"Sabredenlere lütuf ve ihsânlarımı müjdele!”
23/06/2019 Pazar Köşe yazarı V.T
“Ey Rabbimiz, bizden öncekilere yüklediğin musîbetler gibi
bize ağır yük yükleme...”
Ebû İshâk Salebi hazretleri tefsîr ve Şafiî mezhebi fıkıh
âlimidir. 427 (m. 1035) senesinde Nişâbûr’da vefât etti. Zamanındaki birçok
âlimden ilim alıp, hadîs-i şerîf rivâyet etmiştir.

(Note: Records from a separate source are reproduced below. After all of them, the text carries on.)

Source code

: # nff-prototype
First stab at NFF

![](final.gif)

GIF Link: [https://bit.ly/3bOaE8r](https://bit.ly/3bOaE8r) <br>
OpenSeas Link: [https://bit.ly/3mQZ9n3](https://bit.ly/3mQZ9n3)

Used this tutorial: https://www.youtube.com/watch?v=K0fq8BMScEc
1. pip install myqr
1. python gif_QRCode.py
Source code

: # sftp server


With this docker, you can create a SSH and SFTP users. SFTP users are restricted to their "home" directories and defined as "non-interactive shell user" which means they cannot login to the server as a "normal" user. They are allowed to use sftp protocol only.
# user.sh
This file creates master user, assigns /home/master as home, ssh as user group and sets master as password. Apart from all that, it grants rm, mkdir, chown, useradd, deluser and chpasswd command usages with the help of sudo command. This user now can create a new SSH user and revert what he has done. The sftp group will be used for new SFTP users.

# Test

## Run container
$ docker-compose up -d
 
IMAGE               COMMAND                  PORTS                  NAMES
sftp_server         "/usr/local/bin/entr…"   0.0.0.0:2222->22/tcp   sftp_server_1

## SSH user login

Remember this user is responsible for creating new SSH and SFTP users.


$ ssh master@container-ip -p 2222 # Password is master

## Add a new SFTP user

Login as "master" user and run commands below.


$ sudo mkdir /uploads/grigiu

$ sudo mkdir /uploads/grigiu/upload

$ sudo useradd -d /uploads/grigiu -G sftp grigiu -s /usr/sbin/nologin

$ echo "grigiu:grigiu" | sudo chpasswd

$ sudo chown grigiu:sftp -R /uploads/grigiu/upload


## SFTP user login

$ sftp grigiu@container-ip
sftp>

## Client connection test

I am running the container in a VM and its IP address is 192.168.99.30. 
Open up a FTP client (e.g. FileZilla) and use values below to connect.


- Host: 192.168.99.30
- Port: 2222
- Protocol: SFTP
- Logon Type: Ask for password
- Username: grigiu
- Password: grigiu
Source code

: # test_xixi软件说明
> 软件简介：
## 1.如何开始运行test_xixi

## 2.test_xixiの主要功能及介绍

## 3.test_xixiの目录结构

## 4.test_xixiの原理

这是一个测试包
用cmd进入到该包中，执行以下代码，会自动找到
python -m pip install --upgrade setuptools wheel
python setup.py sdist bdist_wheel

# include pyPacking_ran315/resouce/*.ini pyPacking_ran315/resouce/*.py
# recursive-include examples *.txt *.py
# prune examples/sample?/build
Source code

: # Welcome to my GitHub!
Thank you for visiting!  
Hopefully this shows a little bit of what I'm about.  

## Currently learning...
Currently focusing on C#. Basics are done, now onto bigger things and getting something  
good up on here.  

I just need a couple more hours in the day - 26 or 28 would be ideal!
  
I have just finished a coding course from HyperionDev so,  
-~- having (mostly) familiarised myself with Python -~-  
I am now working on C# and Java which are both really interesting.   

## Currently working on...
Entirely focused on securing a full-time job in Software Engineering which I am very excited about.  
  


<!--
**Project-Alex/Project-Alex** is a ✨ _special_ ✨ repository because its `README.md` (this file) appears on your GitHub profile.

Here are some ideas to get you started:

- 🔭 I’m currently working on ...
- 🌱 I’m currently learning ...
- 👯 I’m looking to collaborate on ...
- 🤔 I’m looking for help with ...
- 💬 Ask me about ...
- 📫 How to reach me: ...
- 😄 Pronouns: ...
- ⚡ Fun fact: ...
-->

Salebî, Bekâra sûresi ikiyüzseksenaltıncı “Ey Rabbimiz, bizden öncekilere
yüklediğin musîbetler gibi bize ağır yük yükleme” meâlindeki âyetin tefsîrinde
diyor ki:
Eyyûb aleyhisselâma, "bu uzun belâ içerisinde, sana en zor ne geldi?"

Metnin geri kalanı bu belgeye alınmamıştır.